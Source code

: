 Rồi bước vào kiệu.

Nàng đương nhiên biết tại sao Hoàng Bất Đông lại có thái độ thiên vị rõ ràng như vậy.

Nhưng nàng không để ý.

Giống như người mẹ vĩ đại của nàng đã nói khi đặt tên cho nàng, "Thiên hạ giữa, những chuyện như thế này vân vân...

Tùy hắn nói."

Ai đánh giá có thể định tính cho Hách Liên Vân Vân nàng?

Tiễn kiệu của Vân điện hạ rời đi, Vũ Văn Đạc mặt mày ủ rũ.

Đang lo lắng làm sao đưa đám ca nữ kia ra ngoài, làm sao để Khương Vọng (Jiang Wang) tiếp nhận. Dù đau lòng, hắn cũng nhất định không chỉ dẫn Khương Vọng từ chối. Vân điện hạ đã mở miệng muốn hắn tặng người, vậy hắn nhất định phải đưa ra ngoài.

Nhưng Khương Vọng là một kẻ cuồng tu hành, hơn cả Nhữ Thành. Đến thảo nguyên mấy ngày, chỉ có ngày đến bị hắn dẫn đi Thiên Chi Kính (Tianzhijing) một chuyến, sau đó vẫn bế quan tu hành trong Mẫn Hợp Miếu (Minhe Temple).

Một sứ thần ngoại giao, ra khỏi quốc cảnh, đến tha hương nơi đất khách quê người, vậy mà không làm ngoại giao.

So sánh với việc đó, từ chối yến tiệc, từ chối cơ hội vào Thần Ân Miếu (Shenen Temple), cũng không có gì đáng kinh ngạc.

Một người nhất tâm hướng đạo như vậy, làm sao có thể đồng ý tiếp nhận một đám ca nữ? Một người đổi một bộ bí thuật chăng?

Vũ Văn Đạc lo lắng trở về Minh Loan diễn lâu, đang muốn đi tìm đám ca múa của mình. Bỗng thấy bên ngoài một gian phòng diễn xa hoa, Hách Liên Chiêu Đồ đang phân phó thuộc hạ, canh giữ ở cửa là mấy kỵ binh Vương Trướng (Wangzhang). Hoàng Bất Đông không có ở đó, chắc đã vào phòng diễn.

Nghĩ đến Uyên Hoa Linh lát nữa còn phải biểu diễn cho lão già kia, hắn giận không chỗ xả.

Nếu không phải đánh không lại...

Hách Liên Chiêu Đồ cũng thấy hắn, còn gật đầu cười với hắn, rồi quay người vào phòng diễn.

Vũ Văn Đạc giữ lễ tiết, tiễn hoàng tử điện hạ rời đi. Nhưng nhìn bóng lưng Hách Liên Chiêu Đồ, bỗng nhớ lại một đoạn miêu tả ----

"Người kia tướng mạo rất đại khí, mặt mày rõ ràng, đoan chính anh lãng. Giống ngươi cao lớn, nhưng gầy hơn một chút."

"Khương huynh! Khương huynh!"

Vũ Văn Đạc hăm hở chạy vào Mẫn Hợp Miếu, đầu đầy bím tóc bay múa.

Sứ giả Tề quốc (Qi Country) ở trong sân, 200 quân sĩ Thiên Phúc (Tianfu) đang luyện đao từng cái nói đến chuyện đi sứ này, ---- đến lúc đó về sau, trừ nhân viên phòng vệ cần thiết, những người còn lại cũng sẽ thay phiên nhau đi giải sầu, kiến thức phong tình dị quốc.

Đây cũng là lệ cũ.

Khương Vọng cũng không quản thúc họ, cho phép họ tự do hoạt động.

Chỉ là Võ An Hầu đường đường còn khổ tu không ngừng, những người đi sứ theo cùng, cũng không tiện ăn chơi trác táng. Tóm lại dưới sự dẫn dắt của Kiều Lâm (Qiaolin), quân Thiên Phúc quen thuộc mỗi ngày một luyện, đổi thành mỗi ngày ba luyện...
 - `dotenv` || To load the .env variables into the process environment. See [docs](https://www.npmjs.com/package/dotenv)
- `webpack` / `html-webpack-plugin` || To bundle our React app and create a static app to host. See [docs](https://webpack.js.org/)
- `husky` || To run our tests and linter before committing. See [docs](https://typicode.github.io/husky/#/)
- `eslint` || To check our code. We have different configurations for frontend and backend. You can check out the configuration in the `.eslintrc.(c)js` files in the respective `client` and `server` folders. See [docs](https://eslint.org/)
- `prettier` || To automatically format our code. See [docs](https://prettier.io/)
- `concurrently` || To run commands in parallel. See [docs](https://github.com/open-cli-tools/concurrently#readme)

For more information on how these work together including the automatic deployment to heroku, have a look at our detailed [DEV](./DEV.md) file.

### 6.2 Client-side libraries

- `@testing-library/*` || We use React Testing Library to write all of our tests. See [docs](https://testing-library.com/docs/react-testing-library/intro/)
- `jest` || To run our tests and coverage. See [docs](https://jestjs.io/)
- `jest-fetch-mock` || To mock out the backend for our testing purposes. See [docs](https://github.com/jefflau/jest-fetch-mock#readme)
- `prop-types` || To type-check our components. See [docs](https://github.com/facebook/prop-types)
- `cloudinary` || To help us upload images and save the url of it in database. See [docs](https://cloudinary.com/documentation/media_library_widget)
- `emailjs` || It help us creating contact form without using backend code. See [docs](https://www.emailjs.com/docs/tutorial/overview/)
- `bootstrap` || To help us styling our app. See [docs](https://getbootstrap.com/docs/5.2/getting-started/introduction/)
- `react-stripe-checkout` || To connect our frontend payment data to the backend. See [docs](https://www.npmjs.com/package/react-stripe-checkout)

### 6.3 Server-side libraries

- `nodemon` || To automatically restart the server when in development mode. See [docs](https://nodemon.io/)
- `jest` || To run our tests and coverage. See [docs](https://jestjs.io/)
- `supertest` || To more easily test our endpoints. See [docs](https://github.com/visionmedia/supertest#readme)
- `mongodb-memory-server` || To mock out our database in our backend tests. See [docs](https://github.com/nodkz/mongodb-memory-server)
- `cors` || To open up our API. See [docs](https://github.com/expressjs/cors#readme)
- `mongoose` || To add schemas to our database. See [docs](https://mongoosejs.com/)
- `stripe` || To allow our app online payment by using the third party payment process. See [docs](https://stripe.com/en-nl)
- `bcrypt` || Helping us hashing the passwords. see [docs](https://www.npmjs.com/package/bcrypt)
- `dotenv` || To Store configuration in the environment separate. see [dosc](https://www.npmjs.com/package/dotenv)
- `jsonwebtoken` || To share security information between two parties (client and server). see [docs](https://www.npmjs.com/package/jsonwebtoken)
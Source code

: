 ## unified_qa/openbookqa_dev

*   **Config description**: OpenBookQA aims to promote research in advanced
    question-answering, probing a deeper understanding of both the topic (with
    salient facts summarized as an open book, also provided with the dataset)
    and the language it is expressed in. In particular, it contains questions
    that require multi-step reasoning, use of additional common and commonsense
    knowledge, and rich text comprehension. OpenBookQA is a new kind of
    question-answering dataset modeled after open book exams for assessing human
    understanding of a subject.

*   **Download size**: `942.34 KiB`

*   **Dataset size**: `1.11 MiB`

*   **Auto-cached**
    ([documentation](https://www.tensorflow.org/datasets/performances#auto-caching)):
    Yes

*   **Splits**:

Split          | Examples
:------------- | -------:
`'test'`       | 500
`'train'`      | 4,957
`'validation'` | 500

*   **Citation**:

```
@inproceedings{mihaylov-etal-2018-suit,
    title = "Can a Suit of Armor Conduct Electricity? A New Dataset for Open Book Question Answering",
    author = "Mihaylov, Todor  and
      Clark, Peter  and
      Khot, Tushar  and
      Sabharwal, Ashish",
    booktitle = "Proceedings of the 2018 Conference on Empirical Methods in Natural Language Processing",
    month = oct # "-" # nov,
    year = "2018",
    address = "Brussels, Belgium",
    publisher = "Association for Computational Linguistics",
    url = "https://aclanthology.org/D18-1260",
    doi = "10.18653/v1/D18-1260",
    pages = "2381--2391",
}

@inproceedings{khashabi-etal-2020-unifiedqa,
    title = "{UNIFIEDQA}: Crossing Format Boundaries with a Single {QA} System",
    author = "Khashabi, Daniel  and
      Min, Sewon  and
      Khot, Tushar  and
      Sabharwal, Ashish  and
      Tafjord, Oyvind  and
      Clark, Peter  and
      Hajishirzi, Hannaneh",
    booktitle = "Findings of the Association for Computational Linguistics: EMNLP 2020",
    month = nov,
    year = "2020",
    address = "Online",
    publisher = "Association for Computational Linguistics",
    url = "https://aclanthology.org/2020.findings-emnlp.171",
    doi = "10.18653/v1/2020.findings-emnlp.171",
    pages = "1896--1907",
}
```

• • • • • • •

_Problem statement_
Only the number is wanted: how many lines of the material above include the word "package"?

_Result below_
5